WORK ORDER | Your job is to set down the stretch of entries that opens with the line containing "<td>**b)** De 23 h à 24 h le 31 décembre" and closes with the line containing "<li>The key trends". Keep both end lines, copy each exactly, and add nothing.

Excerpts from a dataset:
__________

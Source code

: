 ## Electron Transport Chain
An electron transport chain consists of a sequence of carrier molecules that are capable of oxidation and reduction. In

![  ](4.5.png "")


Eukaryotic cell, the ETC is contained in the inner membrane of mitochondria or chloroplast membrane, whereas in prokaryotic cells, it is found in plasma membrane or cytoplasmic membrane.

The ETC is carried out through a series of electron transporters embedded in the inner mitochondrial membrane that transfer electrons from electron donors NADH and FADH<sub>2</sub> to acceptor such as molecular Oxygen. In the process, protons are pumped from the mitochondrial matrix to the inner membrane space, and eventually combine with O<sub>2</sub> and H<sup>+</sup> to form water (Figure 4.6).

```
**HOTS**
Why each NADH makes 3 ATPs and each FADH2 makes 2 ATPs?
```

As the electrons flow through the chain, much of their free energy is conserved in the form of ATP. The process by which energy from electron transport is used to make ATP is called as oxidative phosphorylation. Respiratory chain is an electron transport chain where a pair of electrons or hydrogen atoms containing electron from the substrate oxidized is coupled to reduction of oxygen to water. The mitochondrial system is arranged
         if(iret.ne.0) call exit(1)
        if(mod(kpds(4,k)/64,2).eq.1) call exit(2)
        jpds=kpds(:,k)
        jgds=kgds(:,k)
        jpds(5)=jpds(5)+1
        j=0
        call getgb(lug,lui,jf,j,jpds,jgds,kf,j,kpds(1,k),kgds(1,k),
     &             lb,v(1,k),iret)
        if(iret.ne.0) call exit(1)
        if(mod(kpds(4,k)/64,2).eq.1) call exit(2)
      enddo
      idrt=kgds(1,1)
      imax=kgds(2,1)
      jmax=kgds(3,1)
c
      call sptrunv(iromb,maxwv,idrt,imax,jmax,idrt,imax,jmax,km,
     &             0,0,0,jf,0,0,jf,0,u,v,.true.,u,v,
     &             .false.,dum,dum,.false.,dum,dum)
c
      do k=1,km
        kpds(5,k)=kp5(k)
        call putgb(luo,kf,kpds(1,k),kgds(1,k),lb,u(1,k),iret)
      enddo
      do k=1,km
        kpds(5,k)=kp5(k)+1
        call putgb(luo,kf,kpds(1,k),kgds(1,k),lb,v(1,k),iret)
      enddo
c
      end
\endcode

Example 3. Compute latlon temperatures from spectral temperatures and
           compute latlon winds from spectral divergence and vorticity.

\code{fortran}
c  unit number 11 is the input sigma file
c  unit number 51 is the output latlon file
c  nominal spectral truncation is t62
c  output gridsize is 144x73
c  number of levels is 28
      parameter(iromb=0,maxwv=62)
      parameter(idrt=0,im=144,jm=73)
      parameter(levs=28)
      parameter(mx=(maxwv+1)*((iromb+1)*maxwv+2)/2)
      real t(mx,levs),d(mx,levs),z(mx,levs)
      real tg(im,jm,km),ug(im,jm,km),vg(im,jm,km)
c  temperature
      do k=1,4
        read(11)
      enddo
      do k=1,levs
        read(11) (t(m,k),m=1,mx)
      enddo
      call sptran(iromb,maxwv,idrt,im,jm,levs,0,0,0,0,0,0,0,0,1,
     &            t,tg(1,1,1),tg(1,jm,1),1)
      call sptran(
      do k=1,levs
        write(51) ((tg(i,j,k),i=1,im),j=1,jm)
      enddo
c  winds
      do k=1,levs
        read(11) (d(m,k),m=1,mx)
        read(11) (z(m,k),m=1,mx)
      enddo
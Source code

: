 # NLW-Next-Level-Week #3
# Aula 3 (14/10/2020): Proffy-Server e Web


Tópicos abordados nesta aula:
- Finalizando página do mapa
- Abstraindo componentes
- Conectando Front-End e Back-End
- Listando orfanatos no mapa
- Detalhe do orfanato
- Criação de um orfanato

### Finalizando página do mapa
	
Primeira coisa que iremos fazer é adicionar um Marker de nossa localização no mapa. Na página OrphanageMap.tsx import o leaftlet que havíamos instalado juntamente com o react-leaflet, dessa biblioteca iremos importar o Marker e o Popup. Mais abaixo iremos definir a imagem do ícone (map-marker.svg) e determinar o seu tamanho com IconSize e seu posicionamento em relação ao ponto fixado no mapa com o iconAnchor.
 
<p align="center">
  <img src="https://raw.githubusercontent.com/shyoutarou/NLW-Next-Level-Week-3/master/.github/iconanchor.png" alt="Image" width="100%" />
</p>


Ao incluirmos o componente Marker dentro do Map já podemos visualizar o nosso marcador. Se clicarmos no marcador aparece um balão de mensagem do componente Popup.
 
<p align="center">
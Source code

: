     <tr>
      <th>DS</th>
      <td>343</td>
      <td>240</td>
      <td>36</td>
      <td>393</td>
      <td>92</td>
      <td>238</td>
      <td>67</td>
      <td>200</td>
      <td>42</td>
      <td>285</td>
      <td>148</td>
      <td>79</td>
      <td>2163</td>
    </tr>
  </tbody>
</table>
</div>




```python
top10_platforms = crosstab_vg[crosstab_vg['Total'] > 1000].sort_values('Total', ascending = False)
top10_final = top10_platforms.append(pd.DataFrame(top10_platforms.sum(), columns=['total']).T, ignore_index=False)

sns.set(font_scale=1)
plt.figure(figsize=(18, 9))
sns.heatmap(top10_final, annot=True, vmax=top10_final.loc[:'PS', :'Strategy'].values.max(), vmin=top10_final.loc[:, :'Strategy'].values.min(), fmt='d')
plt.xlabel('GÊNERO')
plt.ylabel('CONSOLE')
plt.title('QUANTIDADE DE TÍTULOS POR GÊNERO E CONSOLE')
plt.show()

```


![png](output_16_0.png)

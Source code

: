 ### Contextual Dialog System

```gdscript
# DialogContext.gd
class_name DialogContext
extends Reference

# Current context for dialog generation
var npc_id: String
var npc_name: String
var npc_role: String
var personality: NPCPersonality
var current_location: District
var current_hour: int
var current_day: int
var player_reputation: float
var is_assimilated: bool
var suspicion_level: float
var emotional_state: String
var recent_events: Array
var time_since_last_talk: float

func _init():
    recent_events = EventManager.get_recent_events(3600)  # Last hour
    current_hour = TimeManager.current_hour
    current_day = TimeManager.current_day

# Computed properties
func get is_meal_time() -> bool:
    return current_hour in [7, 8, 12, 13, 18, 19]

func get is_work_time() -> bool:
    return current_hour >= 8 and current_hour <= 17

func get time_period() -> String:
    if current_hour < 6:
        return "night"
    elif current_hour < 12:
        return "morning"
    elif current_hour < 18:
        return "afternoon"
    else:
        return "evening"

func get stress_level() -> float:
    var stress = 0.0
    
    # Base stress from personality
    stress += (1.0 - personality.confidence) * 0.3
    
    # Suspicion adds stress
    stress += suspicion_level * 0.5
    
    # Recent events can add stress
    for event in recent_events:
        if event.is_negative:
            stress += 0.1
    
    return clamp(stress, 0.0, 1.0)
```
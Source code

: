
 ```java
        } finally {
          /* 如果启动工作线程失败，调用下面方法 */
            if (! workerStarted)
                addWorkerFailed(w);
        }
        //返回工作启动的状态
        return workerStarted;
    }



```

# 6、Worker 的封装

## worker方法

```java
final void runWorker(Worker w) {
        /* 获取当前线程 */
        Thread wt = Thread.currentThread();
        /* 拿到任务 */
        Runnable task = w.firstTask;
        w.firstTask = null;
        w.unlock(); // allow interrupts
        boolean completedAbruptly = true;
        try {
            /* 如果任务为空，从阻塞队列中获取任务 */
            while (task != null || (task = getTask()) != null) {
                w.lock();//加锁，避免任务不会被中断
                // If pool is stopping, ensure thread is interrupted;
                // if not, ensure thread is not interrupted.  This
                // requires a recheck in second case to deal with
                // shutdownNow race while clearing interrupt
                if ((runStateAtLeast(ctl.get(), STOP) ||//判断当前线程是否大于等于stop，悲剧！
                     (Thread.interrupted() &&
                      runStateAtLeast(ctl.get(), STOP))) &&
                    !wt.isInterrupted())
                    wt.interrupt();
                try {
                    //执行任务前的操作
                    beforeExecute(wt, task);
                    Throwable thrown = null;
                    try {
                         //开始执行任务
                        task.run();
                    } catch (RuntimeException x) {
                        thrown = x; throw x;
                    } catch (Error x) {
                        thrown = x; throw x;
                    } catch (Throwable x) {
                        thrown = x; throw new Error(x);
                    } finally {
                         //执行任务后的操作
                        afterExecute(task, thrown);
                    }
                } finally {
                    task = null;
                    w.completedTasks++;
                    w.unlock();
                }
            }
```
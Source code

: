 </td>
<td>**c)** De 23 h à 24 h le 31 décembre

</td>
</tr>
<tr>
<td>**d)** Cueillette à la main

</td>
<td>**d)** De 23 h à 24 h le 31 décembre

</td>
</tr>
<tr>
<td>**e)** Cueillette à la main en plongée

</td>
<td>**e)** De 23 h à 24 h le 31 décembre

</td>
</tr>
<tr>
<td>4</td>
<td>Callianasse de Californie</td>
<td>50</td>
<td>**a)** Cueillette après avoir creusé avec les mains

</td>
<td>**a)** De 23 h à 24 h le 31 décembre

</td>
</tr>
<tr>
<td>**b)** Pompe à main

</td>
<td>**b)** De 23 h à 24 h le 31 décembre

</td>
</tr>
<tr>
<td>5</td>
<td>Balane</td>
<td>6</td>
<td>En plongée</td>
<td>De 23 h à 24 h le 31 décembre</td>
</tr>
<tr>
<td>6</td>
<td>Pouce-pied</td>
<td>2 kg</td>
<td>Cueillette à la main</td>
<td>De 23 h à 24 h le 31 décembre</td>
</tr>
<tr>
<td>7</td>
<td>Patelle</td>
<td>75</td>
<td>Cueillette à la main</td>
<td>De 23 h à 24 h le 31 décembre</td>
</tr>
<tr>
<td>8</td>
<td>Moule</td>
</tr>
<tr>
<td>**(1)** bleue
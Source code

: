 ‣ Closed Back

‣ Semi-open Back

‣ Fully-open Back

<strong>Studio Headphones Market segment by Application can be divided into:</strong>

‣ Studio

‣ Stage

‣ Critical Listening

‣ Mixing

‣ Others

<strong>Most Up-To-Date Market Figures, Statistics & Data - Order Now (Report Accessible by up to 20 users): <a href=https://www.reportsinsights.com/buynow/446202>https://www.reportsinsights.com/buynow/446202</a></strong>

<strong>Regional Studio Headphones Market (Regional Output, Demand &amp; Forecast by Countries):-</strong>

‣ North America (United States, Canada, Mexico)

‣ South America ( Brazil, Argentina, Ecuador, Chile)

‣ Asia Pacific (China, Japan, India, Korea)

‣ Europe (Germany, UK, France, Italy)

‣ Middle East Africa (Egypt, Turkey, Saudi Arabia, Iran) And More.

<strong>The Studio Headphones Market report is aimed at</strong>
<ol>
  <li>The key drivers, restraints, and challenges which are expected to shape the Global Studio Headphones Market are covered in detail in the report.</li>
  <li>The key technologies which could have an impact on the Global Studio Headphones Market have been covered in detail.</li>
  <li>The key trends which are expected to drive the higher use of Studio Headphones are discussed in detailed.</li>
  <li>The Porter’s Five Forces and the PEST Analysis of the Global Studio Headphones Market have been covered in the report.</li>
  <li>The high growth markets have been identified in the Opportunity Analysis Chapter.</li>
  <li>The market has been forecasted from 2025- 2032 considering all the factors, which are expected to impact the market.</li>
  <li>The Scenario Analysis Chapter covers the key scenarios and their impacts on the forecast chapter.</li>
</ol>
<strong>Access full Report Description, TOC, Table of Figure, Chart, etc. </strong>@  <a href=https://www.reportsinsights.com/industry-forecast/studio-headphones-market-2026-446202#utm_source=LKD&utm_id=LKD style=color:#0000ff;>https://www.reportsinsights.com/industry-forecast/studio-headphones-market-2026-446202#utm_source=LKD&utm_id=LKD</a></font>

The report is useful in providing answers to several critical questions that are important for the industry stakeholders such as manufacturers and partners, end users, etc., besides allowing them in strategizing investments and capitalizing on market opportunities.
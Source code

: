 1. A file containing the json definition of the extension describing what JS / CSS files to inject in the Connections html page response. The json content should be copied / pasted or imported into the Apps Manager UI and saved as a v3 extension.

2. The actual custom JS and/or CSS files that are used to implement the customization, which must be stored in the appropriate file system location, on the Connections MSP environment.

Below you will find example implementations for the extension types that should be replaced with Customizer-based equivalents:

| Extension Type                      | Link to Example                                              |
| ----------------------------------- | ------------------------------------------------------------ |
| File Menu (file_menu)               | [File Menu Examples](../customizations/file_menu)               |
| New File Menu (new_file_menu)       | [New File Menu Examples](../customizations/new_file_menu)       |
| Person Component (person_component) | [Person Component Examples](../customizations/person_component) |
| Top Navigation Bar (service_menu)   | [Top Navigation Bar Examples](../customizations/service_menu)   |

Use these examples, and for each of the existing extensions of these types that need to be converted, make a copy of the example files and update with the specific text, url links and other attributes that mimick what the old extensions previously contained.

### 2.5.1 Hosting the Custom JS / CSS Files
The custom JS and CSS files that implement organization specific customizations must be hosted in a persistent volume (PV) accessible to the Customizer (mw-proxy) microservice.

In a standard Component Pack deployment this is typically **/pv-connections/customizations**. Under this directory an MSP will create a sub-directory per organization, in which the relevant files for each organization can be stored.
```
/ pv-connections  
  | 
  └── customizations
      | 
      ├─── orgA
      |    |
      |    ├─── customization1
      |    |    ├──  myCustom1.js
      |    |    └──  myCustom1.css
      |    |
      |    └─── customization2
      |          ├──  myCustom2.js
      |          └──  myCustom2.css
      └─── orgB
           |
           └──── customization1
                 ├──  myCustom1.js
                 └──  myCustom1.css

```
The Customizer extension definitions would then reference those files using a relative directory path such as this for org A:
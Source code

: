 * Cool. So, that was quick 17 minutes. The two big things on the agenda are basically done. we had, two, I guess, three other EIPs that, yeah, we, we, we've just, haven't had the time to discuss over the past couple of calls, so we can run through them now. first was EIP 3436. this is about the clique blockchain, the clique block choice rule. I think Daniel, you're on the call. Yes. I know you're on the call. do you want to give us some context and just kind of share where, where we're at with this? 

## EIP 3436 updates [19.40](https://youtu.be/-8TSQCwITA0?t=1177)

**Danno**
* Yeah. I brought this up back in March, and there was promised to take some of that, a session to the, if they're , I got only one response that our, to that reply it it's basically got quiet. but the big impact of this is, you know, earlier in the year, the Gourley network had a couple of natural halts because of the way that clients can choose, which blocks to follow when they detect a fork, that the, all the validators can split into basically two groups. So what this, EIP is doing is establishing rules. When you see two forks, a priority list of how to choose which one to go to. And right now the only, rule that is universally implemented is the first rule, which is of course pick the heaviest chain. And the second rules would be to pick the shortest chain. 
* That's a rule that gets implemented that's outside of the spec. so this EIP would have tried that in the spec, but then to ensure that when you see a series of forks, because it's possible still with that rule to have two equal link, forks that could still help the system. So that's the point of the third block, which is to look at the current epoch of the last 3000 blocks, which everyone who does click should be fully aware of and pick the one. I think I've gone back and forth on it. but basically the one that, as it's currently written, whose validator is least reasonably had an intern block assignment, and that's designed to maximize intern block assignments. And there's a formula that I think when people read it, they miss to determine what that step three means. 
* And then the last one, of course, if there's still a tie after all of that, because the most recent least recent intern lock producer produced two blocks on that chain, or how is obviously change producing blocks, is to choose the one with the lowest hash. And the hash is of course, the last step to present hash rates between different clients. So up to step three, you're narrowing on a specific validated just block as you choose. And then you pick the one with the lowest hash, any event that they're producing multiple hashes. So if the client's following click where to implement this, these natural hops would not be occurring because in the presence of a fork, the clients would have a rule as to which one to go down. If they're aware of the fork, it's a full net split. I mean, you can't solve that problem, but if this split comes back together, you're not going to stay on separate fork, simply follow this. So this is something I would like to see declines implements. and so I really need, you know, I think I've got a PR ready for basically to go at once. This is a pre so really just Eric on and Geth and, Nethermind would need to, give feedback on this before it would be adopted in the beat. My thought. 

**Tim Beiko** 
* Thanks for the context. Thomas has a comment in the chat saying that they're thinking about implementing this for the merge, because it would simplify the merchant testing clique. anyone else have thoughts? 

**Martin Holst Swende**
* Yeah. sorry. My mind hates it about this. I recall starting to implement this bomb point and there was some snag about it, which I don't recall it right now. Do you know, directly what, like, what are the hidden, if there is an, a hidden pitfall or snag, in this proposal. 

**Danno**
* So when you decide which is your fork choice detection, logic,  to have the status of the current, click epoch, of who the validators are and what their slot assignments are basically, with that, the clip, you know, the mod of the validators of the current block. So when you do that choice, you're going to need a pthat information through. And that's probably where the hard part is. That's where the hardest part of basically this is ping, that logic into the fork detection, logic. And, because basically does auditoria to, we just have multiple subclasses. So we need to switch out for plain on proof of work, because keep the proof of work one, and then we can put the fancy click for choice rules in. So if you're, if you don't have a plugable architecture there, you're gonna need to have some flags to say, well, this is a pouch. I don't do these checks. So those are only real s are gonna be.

__________

COMPLETED EXERCISE |
<td>**b)** De 23 h à 24 h le 31 décembre

</td>
</tr>
<tr>
<td>5</td>
<td>Balane</td>
<td>6</td>
<td>En plongée</td>
<td>De 23 h à 24 h le 31 décembre</td>
</tr>
<tr>
<td>6</td>
<td>Pouce-pied</td>
<td>2 kg</td>
<td>Cueillette à la main</td>
<td>De 23 h à 24 h le 31 décembre</td>
</tr>
<tr>
<td>7</td>
<td>Patelle</td>
<td>75</td>
<td>Cueillette à la main</td>
<td>De 23 h à 24 h le 31 décembre</td>
</tr>
<tr>
<td>8</td>
<td>Moule</td>
</tr>
<tr>
<td>**(1)** bleue
Source code

: ‣ Closed Back

‣ Semi-open Back

‣ Fully-open Back

<strong>Studio Headphones Market segment by Application can be divided into:</strong>

‣ Studio

‣ Stage

‣ Critical Listening

‣ Mixing

‣ Others

<strong>Most Up-To-Date Market Figures, Statistics & Data - Order Now (Report Accessible by up to 20 users): <a href=https://www.reportsinsights.com/buynow/446202>https://www.reportsinsights.com/buynow/446202</a></strong>

<strong>Regional Studio Headphones Market (Regional Output, Demand &amp; Forecast by Countries):-</strong>

‣ North America (United States, Canada, Mexico)

‣ South America ( Brazil, Argentina, Ecuador, Chile)

‣ Asia Pacific (China, Japan, India, Korea)

‣ Europe (Germany, UK, France, Italy)

‣ Middle East Africa (Egypt, Turkey, Saudi Arabia, Iran) And More.

<strong>The Studio Headphones Market report is aimed at</strong>
<ol>
  <li>The key drivers, restraints, and challenges which are expected to shape the Global Studio Headphones Market are covered in detail in the report.</li>
  <li>The key technologies which could have an impact on the Global Studio Headphones Market have been covered in detail.</li>
  <li>The key trends which are expected to drive the higher use of Studio Headphones are discussed in detailed.</li>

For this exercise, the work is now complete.